Dorian Paskowitz, a retired doctor with 75 years of surfing experience, brought surfboards to Gaza's small surfing community on Tuesday, a gesture he hoped would get Israelis and Palestinians catching the same peace wave.
"God will surf with the devil, if the waves are good," Paskowitz said. "When a surfer sees another surfer with a board, he can't help but say something that brings them together."
PHOTO: EPA
Tanned, grinning and shirtless, Paskowitz emerged at the Erez crossing between Israel and Gaza after handing over 15 boards to a few Palestinian surfers waiting on the other side. He said he was spurred into action after reading a newspaper article about two Gazans who couldn't enjoy the waves because they had only one board between them.
"I said to myself -- my God, these guys really love surfing, but it says they have no boards. So I said to my son, come, we'll go to Israel and get them some boards," Paskowitz said.
He described his mission as a mitzvah, Hebrew for a "good deed."
Paskowitz said that during his visit he wanted to "do something spectacular, like getting all the surfers and paddling around into the waters of Gaza," but those plans were scuttled because of security concerns.
"It's very tense there now," Paskowitz said.
Paskowitz first arrived in Israel in 1956, during that year's Israel-Egypt war, and tried to join the Israeli military but was turned down.
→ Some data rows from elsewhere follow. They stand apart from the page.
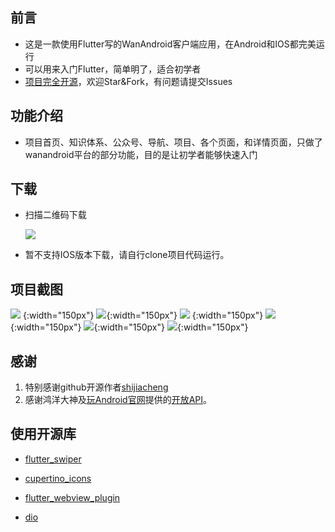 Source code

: ## 前言

- 这是一款使用Flutter写的WanAndroid客户端应用，在Android和IOS都完美运行
- 可以用来入门Flutter，简单明了，适合初学者
- [项目完全开源](https://github.com/ngu2008/wanandroid_ngu)，欢迎Star&Fork，有问题请提交Issues

## 功能介绍

- 项目首页、知识体系、公众号、导航、项目、各个页面，和详情页面，只做了wanandroid平台的部分功能，目的是让初学者能够快速入门

## 下载
- 扫描二维码下载

  ![](screenshot/a7.png)

- 暂不支持IOS版本下载，请自行clone项目代码运行。

## 项目截图

![](screenshot/a1.jpg) {:width="150px"} ![](screenshot/a2.jpg){:width="150px"}  ![](screenshot/a3.jpg) {:width="150px"}
![](screenshot/a4.jpg){:width="150px"}  ![](screenshot/a5.jpg){:width="150px"} ![](screenshot/a6.jpg){:width="150px"}



## 感谢

1. 特别感谢github开源作者[shijiacheng](https://github.com/shijiacheng/wanandroid_flutter)
2. 感谢鸿洋大神及[玩Android官网](http://www.wanandroid.com/)提供的[开放API](http://www.wanandroid.com/blog/show/2)。


## 使用开源库

- [flutter_swiper](https://pub.flutter-io.cn/packages/flutter_swiper)

- [cupertino_icons](https://pub.flutter-io.cn/packages/cupertino_icons)

- [flutter_webview_plugin](https://pub.flutter-io.cn/packages/flutter_webview_plugin)

- [dio](https://pub.flutter-io.cn/packages/dio) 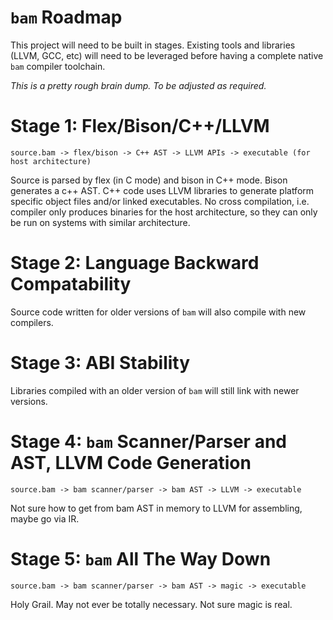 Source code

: # `bam` Roadmap

This project will need to be built in stages. Existing tools and libraries (LLVM, GCC, etc) will need to be leveraged before having a complete native `bam` compiler toolchain.

*This is a pretty rough brain dump. To be adjusted as required.*

# Stage 1: Flex/Bison/C++/LLVM

`source.bam -> flex/bison -> C++ AST -> LLVM APIs -> executable (for host architecture)`

Source is parsed by flex (in C mode) and bison in C++ mode. Bison generates a c++ AST. C++ code uses LLVM libraries to generate platform specific object files and/or linked executables. No cross compilation, i.e. compiler only produces binaries for the host architecture, so they can only be run on systems with similar architecture.

# Stage 2: Language Backward Compatability

Source code written for older versions of `bam` will also compile with new compilers.

# Stage 3: ABI Stability

Libraries compiled with an older version of `bam` will still link with newer versions.

# Stage 4: `bam` Scanner/Parser and AST, LLVM Code Generation

`source.bam -> bam scanner/parser -> bam AST -> LLVM -> executable`

Not sure how to get from bam AST in memory to LLVM for assembling, maybe go via IR.

# Stage 5: `bam` All The Way Down

`source.bam -> bam scanner/parser -> bam AST -> magic -> executable`

Holy Grail. May not ever be totally necessary. Not sure magic is real.
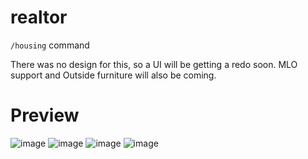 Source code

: # realtor
`/housing` command

There was no design for this, so a UI will be getting a redo soon.
MLO support and Outside furniture will also be coming.

# Preview
![image](https://github.com/Byte-Labs-Project/realtor/assets/82112471/0fd5aa8b-7305-4239-b6fd-f82b682b83c7)
![image](https://github.com/Byte-Labs-Project/realtor/assets/82112471/8e702104-92f2-4696-a59e-e3ea89b975b5)
![image](https://github.com/Byte-Labs-Project/realtor/assets/82112471/f1a4ddfd-b091-4062-a994-e8181974ee49)
![image](https://github.com/Byte-Labs-Project/realtor/assets/82112471/fadc1cab-ceea-462a-8b37-f7fec10f415b)
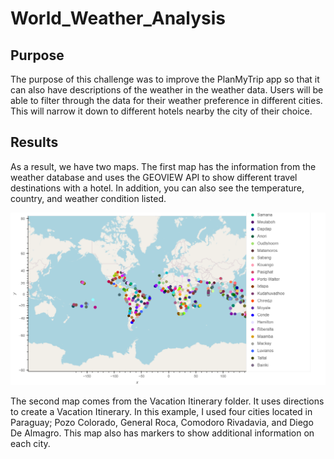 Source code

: # World_Weather_Analysis
## Purpose

The purpose of this challenge was to improve the PlanMyTrip app so that it can also have descriptions of the weather in the weather data. Users will be able to filter through the data for their weather preference in different cities. This will narrow it down to different hotels nearby the city of their choice.

## Results

As a result, we have two maps. 
The first map has the information from the weather database and uses the GEOVIEW API to show different travel destinations with a hotel. In addition, you can also see the temperature, country, and weather condition listed.

![Alt text](Vacation_Search/WeatherPy_vacation_map.png)

The second map comes from the Vacation Itinerary folder. It uses directions to create a Vacation Itinerary. In this example, I used four cities located in Paraguay; Pozo Colorado, General Roca, Comodoro Rivadavia, and Diego De Almagro. This map also has markers to show additional information on each city. 



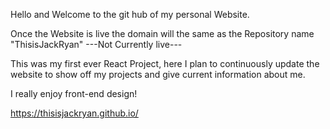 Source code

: Hello and Welcome to the git hub of my personal Website.

Once the Website is live the domain will the same as the Repository name "ThisisJackRyan"
---Not Currently live---

This was my first ever React Project, here I plan to continuously update the website to show off my projects and give current information about me.

I really enjoy front-end design! 

 https://thisisjackryan.github.io/
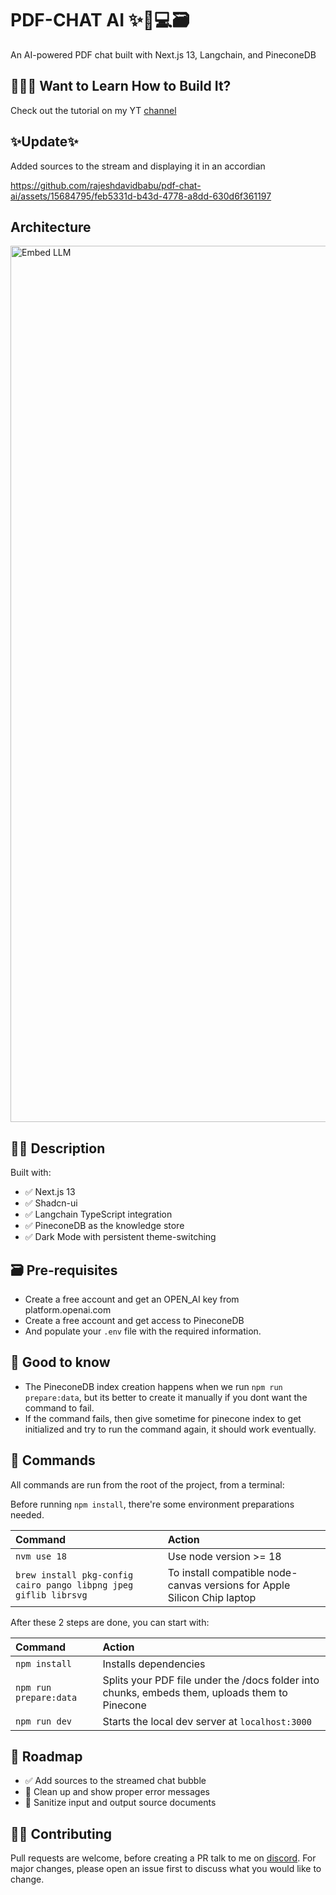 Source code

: # PDF-CHAT AI ✨🤖💻🗃️

An AI-powered PDF chat built with Next.js 13, Langchain, and PineconeDB

## 👷🏾‍♂️ Want to Learn How to Build It?
Check out the tutorial on my YT [channel](https://www.youtube.com/watch?v=oiCFr19NtPo&t)


## ✨Update✨
Added sources to the stream and displaying it in an accordian



https://github.com/rajeshdavidbabu/pdf-chat-ai/assets/15684795/feb5331d-b43d-4778-a8dd-630d6f361197





## Architecture

<img width="1402" alt="Embed LLM" src="https://github.com/rajeshdavidbabu/pdf-chat-ai/assets/15684795/98f54183-b1e0-4dd4-8e8f-b6994e36f814">


## 👩‍🚀 Description

Built with:
- ✅ Next.js 13
- ✅ Shadcn-ui
- ✅ Langchain TypeScript integration
- ✅ PineconeDB as the knowledge store
- ✅ Dark Mode with persistent theme-switching

## 🗃️ Pre-requisites
- Create a free account and get an OPEN_AI key from platform.openai.com
- Create a free account and get access to PineconeDB
- And populate your `.env` file with the required information.

## 💬 Good to know
- The PineconeDB index creation happens when we run `npm run prepare:data`, but its better to create it manually if you dont want the command to fail.
- If the command fails, then give sometime for pinecone index to get initialized and try to run the command again, it should work eventually.

## 🧞 Commands

All commands are run from the root of the project, from a terminal:

Before running `npm install`, there're some environment preparations needed. 

| Command               | Action                                          |
| :-------------------- | :-----------------------------------------------|
| `nvm use 18`          | Use node version >= 18                           |
| `brew install pkg-config cairo pango libpng jpeg giflib librsvg`| To install compatible node-canvas versions for Apple Silicon Chip laptop|

After these 2 steps are done, you can start with:

| Command               | Action                                          |
| :-------------------- | :-----------------------------------------------|
| `npm install`         | Installs dependencies                           |
| `npm run prepare:data`| Splits your PDF file under the /docs folder into chunks, embeds them, uploads them to Pinecone|
| `npm run dev`         | Starts the local dev server at `localhost:3000` |

## 🚸 Roadmap
- ✅ Add sources to the streamed chat bubble
- 🚧 Clean up and show proper error messages
- 🚧 Sanitize input and output source documents

## 👏🏽 Contributing

Pull requests are welcome, before creating a PR talk to me on [discord](https://discord.com/channels/1121796870231040020/1156553471881908275). For major changes, please open an issue first
to discuss what you would like to change.
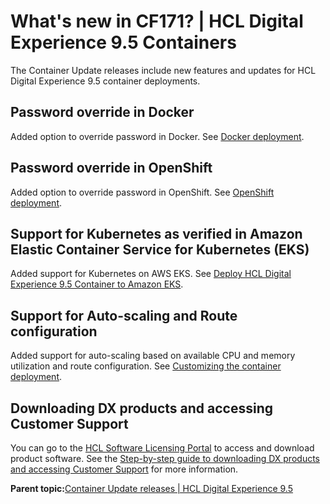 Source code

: # What's new in CF171? \| HCL Digital Experience 9.5 Containers

The Container Update releases include new features and updates for HCL Digital Experience 9.5 container deployments.

## Password override in Docker

Added option to override password in Docker. See [Docker deployment](../containerization/docker.md#ul_ljm_44t_bkb).

## Password override in OpenShift

Added option to override password in OpenShift. See [OpenShift deployment](../containerization/openshift.md).

## Support for Kubernetes as verified in Amazon Elastic Container Service for Kubernetes \(EKS\)

Added support for Kubernetes on AWS EKS. See [Deploy HCL Digital Experience 9.5 Container to Amazon EKS](../containerization/kubernetes_eks.md).

## Support for Auto-scaling and Route configuration

Added support for auto-scaling based on available CPU and memory utilization and route configuration. See [Customizing the container deployment](../containerization/customizing_container_deployment.md).

## Downloading DX products and accessing Customer Support

You can go to the [HCL Software Licensing Portal](https://www.hcltech.com/software/support/release) to access and download product software. See the [Step-by-step guide to downloading DX products and accessing Customer Support](https://support.hcltechsw.com/csm?id=kb_article&sysparm_article=KB0077878) for more information.

**Parent topic:**[Container Update releases \| HCL Digital Experience 9.5](../overview/container_update_releases.md)

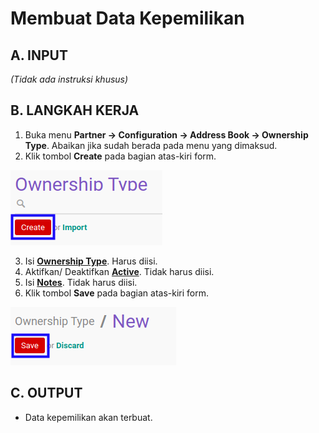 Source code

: # Membuat Data Kepemilikan

## A. INPUT

*(Tidak ada instruksi khusus)*

## B. LANGKAH KERJA

1. Buka menu **Partner -> Configuration -> Address Book -> Ownership Type**. Abaikan jika sudah berada pada menu yang dimaksud.
2. Klik tombol **Create** pada bagian atas-kiri form.

![](../../../img/kepemilikan/tombol-create.png)

3. Isi **[Ownership Type](./penjelasan.md#field-name)**. Harus diisi.
4. Aktifkan/ Deaktifkan **[Active](./penjelasan.md#field-active)**. Tidak harus diisi.
5. Isi **[Notes](./penjelasan.md#field-notes)**. Tidak harus diisi.
6. Klik tombol **Save** pada bagian atas-kiri form.

![](../../../img/kepemilikan/tombol-simpan.png)

## C. OUTPUT

* Data kepemilikan akan terbuat.
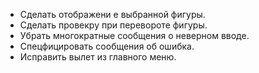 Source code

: * Сделать отображени е выбранной фигуры.
* Сделать провекру при перевороте фигуры.
* Убрать многократные сообщения о неверном вводе.
* Спецфицировать сообщения об ошибка.
* Исправить вылет из главного меню.

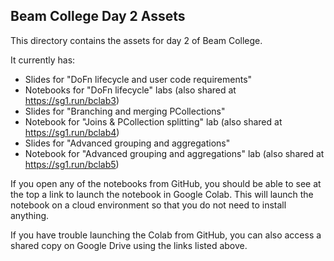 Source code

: ## Beam College Day 2 Assets

This directory contains the assets for day 2 of Beam College.

It currently has:
 * Slides for "DoFn lifecycle and user code requirements"
 * Notebooks for "DoFn lifecycle" labs (also shared at https://sg1.run/bclab3)
 * Slides for "Branching and merging PCollections"
 * Notebook for "Joins & PCollection splitting" lab (also shared at https://sg1.run/bclab4)
 * Slides for "Advanced grouping and aggregations"
 * Notebook for "Advanced grouping and aggregations" lab (also shared at https://sg1.run/bclab5)
 
If you open any of the notebooks from GitHub, you should be able to see at the top a link to launch the notebook in Google Colab. This will launch the notebook on a cloud environment so that you do not need to install anything.

If you have trouble launching the Colab from GitHub, you can also access a shared copy on Google Drive using the links listed above.
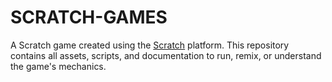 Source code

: # SCRATCH-GAMES
A Scratch game created using the [Scratch](https://scratch.mit.edu) platform. This repository contains all assets, scripts, and documentation to run, remix, or understand the game's mechanics.
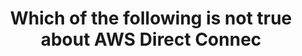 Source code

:---
layout: all-exams
title: "Which of the following is not true about AWS Direct Connec"
blurb: "All of the options are true except for the fact that a public IP address is required for an AWS Direct Connect connection. AWS Direct Connect can connect"
quid: 233
--- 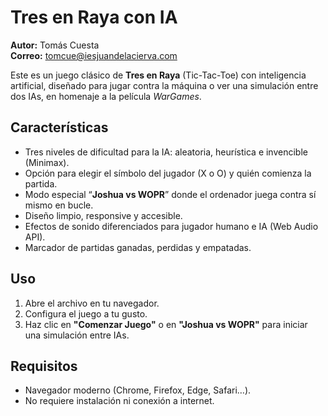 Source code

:# Tres en Raya con IA

**Autor:** Tomás Cuesta  
**Correo:** tomcue@iesjuandelacierva.com  

Este es un juego clásico de **Tres en Raya** (Tic-Tac-Toe) con inteligencia artificial, diseñado para jugar contra la máquina o ver una simulación entre dos IAs, en homenaje a la película *WarGames*.

## Características

- Tres niveles de dificultad para la IA: aleatoria, heurística e invencible (Minimax).
- Opción para elegir el símbolo del jugador (X o O) y quién comienza la partida.
- Modo especial “**Joshua vs WOPR**” donde el ordenador juega contra sí mismo en bucle.
- Diseño limpio, responsive y accesible.
- Efectos de sonido diferenciados para jugador humano e IA (Web Audio API).
- Marcador de partidas ganadas, perdidas y empatadas.

## Uso

1. Abre el archivo  en tu navegador.
2. Configura el juego a tu gusto.
3. Haz clic en **"Comenzar Juego"** o en **"Joshua vs WOPR"** para iniciar una simulación entre IAs.

## Requisitos

- Navegador moderno (Chrome, Firefox, Edge, Safari…).
- No requiere instalación ni conexión a internet.

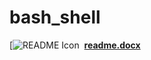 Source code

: # bash_shell

[![README Icon]([https://external-content.duckduckgo.com/iu/?u=https%3A%2F%2Fstatic-00.iconduck.com%2Fassets.00%2Fwoman-technologist-light-skin-tone-emoji-1014x1024-ish4v8jv.png&f=1&nofb=1&ipt=9fef6bec3ecaeb1b829a44be04adadfc72504a84c65cc96115eb3fa3096c3be4])
&nbsp;[**readme.docx**](https://docs.google.com/document/d/14NZEwlAU6br7HMvICwp-ibPbARchyXkpaaT8ZHDrqUU/)
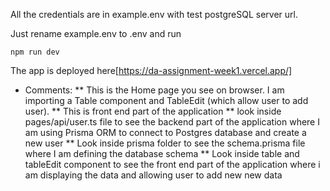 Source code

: All the credentials are in example.env with test postgreSQL server url.

Just rename example.env to .env and run

`npm run dev
`

The app is deployed here[https://da-assignment-week1.vercel.app/]

- Comments:
  ** This is the Home page you see on browser. I am importing a Table component and TableEdit (which allow user to add user).
  ** This is front end part of the application
  ** look inside pages/api/user.ts file to see the backend part of the application where I am using Prisma ORM to connect to Postgres database and create a new user
  ** Look inside prisma folder to see the schema.prisma file where I am defining the database schema
  \*\* Look inside table and tableEdit component to see the front end part of the application where i am displaying the data and allowing user to add new new data
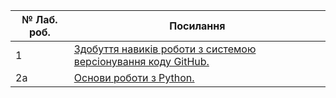 № Лаб. роб. | Посилання
------- | ----------
1 | [Здобуття навиків роботи з системою версіонування коду GitHub.](https://github.com/VladGrz/Hrozovskyi_IK-31_devops_labs/tree/master/lab_1)
2a| [Основи роботи з Python.](https://github.com/VladGrz/Hrozovskyi_IK-31_devops_labs/tree/master/lab_2a)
So he surfed off the coast of Tel Aviv instead, he recounted, and was mobbed by Israelis charmed by the strange sight of a man riding the waves standing upright on a board.
"From feeling so lost that Israel didn't want me as a paratrooper or a commando, I went out and surfed my board, and this time I was a hero," he said.
"I'm 86 years old, I can't stand up very well, I have a piece of titanium in my hip, but I still love it," he said.
He ranked the waves off the coast of Israel with the world's best.
"It's really quite remarkable how good they are for modern surfing," he said.